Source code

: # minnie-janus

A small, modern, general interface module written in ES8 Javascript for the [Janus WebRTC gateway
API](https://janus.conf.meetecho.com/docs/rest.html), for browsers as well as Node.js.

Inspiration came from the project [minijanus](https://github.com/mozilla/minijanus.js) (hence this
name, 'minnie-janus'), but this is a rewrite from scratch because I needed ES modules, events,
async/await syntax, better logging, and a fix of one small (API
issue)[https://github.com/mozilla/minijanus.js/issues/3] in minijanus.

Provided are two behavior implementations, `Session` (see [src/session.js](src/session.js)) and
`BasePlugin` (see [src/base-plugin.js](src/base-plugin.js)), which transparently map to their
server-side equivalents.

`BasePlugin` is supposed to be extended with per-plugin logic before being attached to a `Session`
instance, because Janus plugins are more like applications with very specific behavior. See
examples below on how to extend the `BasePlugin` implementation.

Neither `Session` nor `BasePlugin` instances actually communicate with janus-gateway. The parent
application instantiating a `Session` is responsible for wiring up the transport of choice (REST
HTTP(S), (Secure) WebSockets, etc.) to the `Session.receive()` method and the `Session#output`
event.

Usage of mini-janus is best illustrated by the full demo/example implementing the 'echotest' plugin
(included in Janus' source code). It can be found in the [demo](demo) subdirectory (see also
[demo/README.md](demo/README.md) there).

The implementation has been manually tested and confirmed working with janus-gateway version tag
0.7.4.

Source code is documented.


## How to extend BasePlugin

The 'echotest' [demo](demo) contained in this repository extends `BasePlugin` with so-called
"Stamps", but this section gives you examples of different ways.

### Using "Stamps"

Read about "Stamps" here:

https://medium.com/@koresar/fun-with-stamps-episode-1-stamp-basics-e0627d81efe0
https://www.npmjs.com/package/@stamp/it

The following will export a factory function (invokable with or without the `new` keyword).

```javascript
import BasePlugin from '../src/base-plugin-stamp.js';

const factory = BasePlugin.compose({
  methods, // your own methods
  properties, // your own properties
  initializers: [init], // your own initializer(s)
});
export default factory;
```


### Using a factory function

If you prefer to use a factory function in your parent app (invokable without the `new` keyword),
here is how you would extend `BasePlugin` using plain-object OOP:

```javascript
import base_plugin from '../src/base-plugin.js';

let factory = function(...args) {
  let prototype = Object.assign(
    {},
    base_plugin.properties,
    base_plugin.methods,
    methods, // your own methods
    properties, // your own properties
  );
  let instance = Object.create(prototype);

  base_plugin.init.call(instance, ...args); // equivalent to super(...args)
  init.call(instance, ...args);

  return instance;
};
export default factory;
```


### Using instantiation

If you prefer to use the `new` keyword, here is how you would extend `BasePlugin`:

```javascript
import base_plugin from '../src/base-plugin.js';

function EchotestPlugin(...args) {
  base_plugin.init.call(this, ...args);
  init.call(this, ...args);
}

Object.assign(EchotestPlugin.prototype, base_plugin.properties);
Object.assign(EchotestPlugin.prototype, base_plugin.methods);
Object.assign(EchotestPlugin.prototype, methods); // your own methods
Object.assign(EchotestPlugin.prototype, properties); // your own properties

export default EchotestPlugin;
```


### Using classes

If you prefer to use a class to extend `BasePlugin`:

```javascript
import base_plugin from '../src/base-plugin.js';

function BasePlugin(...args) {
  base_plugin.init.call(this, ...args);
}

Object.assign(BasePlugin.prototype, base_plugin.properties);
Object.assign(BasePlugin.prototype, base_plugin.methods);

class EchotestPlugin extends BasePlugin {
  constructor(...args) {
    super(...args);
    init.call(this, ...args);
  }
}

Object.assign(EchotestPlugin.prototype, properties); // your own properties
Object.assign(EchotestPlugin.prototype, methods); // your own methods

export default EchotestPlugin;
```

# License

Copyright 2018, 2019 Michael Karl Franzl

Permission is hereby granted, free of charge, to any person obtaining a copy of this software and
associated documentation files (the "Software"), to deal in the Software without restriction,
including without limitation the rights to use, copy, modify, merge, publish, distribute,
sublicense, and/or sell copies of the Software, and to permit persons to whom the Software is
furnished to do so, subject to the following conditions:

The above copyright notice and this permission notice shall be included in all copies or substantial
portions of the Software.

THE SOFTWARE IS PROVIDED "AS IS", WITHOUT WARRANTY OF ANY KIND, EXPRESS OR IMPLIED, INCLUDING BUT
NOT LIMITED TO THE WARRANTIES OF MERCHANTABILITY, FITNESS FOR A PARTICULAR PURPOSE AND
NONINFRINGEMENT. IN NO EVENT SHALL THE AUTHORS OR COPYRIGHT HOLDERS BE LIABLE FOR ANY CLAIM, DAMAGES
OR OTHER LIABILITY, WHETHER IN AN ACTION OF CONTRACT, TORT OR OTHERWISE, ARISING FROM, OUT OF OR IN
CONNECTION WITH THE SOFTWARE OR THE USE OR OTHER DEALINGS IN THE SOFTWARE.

◇ ◇ ◇

= PROBLEM DESCRIPTION =
Give back exactly the lines from the first line of the records through the line holding "Provided are two", including both of those lines and leaving out all others.

= OUTPUT OF THE TASK =
Source code

: # minnie-janus

A small, modern, general interface module written in ES8 Javascript for the [Janus WebRTC gateway
API](https://janus.conf.meetecho.com/docs/rest.html), for browsers as well as Node.js.

Inspiration came from the project [minijanus](https://github.com/mozilla/minijanus.js) (hence this
name, 'minnie-janus'), but this is a rewrite from scratch because I needed ES modules, events,
async/await syntax, better logging, and a fix of one small (API
issue)[https://github.com/mozilla/minijanus.js/issues/3] in minijanus.

Provided are two behavior implementations, `Session` (see [src/session.js](src/session.js)) and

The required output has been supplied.